Last Week’s Question

In last week’s column, I shared the responses of various readers to a particular case of collusion. I concluded by recommending that leagues not try to anticipate every form of cheating—and that it is usually a good idea to permit commissioners the latitude to respond appropriately to circumstances as they arise. What I failed to state was that we shouldn’t need elaborate rules to prevent cheating because fantasy football should mainly be played for fun.
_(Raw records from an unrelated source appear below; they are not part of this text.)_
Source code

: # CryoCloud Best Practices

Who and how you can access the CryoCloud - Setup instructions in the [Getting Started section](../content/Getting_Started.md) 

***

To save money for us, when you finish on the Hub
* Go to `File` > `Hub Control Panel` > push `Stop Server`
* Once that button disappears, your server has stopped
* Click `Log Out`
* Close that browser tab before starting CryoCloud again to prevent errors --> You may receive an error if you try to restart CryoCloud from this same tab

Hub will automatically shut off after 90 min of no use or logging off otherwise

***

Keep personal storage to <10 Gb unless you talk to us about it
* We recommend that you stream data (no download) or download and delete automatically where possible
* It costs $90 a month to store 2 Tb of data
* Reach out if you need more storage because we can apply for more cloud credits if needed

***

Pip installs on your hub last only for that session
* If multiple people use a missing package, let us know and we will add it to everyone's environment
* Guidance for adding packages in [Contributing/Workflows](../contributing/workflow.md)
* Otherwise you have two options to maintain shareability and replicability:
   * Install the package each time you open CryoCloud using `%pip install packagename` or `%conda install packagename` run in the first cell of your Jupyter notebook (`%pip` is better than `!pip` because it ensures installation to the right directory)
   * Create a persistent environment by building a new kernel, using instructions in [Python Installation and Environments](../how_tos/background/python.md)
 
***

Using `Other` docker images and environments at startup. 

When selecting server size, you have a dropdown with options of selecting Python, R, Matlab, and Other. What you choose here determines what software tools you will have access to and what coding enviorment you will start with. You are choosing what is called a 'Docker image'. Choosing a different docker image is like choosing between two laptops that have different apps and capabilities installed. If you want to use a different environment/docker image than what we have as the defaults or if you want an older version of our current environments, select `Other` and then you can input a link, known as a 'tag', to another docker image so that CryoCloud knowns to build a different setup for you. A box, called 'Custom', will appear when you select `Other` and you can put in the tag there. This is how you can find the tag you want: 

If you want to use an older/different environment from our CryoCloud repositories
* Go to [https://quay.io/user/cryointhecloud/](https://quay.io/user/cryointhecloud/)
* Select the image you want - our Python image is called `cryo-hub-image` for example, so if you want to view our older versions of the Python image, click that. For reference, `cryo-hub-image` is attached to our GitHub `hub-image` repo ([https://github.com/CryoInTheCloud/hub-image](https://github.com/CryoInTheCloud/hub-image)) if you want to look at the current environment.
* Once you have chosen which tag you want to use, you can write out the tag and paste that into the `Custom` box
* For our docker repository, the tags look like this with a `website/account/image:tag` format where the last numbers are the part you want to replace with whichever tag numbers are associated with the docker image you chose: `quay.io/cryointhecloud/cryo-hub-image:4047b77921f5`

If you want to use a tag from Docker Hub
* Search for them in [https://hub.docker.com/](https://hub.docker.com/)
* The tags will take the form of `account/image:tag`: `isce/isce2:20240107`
Brian wrote in to remind me of this point:
In response to the laundry list of poor fantasy football behavior, if it’s that freakin serious, it’s time to find another hobby……it’s supposed to be first and foremost fun and a way for friends to get together……competitive, yes, but not to the point of being a [jerk] by stashing healthy players on IR…..I’m the commissioner of our 8-team league……we’ve rotated commish duties, but I’ve had the job for the last 3 years…..our league has been in existence for 14 years, and we’ve never gotten to the point where someone quit because of foolishness on another owner’s behalf.
Fair enough, Brian.

As for last week’s question, Rus gives quite an insightful response:
In my head-to-head league, winning seems to be more correlated to the number of points scored by your opponent than by yourself. The problem with this is that unlike "real" sports, there is nothing you can do to prevent or limit the number of points scored by your opponent. Have you ever heard of any Fantasy rules that will allow you to play defense against your opponent?

One idea that I have come up with is allowing each to target 1 player on his opponent's roster and therefore cut that player's points in half or something.

My Response:
What we are talking about here is the age-old debate involving luck in fantasy football. Yes, there is an element of luck in head-to-head competition. Some leagues have opted to go to a total points format where only season total points are considered and there is no head to head competition. I find that this eliminates the luck factor a bit, but at what cost? Head-t- head competition is fun. You have close games, blowouts, rivalries and, most importantly, trash talk. Counting points is boring. A compromise my league and many others have come up with is the following. In a 12-team league, 6 teams make the playoffs. Without getting into divisions, Seeds 1 to 5 are the teams with the best records and team #6 is the seed with the most total points during the season regardless of record. This rewards that owner with a losing record that got unlucky and had the most points scored against during the season. Playing "defense" by choosing a player on the opposing team for a point reduction is just too much. The beauty of a good league is the simplicity of the league's rules. Once you get specialized, idiosyncratic rules like the one suggested, the league becomes less like football and more like a game of chess. If you want to play chess, grab a board and go to the park. Otherwise, sit yourself in front of the TV for some football.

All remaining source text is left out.